Published: Fri 04 July 2025
By Stefan
In Learning .
As mentioned before I have a very positive view on the long-term impact of large language models on higher education.
A recent article in The New Yorker on the topic departs a bit from their usual stance of cultural pessimism and actually brought me to an interesting study on LLM tutoring.
In 2023, researchers at Harvard introduced a self-paced A.I. tutor in a popular physics course. Students who used the A.I. tutor reported higher levels of engagement and motivation and did better on a test than those who were learning from a professor. May, the Georgetown student, told me that she often has ChatGPT produce extra practice questions when she's studying for a test. Could A.I. be here not to destroy education but to revolutionize it?

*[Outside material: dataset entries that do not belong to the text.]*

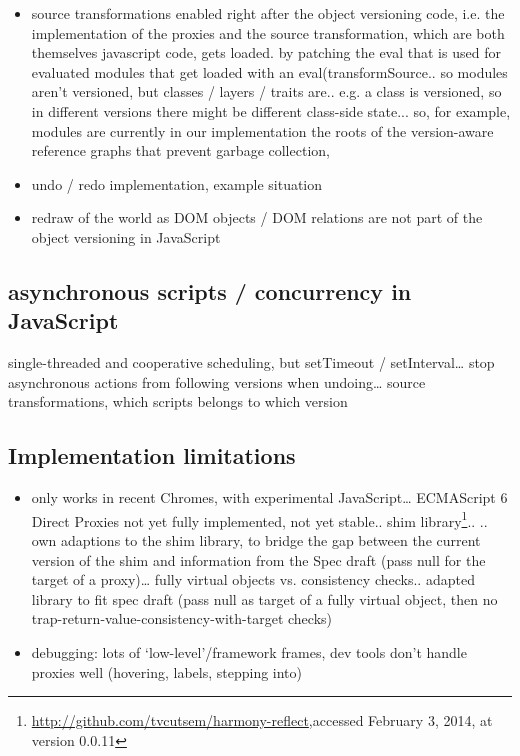 \begin{itemize}
    \item source transformations enabled right after the object versioning code, i.e. the implementation of the proxies and the source transformation, which are both themselves javascript code, gets loaded. by patching the eval that is used for evaluated modules that get loaded with an eval(transformSource.. so modules aren’t versioned, but classes / layers / traits are.. e.g. a class is versioned, so in different versions there might be different class-side state... so, for example, modules are currently in our implementation the roots of the version-aware reference graphs that prevent garbage collection, 
\end{itemize}


\begin{itemize}
    \item undo / redo implementation, example situation
    \item redraw of the world as DOM objects / DOM relations are not part of the object versioning in JavaScript
\end{itemize}




\subsection{asynchronous scripts / concurrency in JavaScript}

single-threaded and cooperative scheduling, but setTimeout / setInterval… stop asynchronous actions from following versions when undoing… source transformations, which scripts belongs to which version




\subsection{Implementation limitations}

\begin{itemize}
    \item only works in recent Chromes, with experimental JavaScript… ECMAScript 6 Direct Proxies not yet fully implemented, not yet stable.. shim library\footnote{\url{http://github.com/tvcutsem/harmony-reflect},\goodbreak accessed February 3, 2014, at version 0.0.11}..
.. own adaptions to the shim library, to bridge the gap between the current version of the shim and information from the Spec draft (pass null for the target of a proxy)… fully virtual objects vs. consistency checks.. adapted library to fit spec draft (pass null as target of a fully virtual object, then no trap-return-value-consistency-with-target checks)
\end{itemize}
    


\begin{itemize}
    \item debugging: lots of ‘low-level’/framework frames, dev tools don’t handle proxies well (hovering, labels, stepping into)
\end{itemize}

In the introduction of a more recent study the authors address a common misunderstanding with regard to the role of large language models when offered as general purpose tool.
While these models can answer technical questions, their unguided use lets students complete assignments without engaging in critical thinking. After all, AI chatbots are generally designed to be helpful, not to promote learning.
In my own experience it can actually require a bit of persistence to make common LLM chatbots take the role of a tutor in a reliable way and I'm not even talking about following pedagogical best practices as mentioned by authors.
The bare minimum requirement for any meaningful tutoring is to not give away the answer. If I am stuck on some topic I want the tutor to give me very subtle hint that gently nudges my thinking in the right direction. I do not want a hint that essentially acts as huge arrow in form of a neon sign pointing to the solution.
The reliability of the LLM web interfaces to adhere to instructions appears to have greatly increased recently but I remember times not too long ago, when the only way to prevent the model from leaking the answer was a very explicit prompt appended to every message.
VERY IMPORTANT: If the answer is incorrect you will not return complete step-by-step instructions, you will only provide a brief very slight hint on how to proceed.
VERY IMPORTANT: You will under no circumstances give away the answer.
Of course not giving away the answer is by far not the only topic. Ideally there would be a custom user interface for tutoring that allows to control the level of verbosity, the concreteness of hints, the form of explanatory artifacts (text, diagram, interactive website) etc. and has a persistent memory to improve the learning experience.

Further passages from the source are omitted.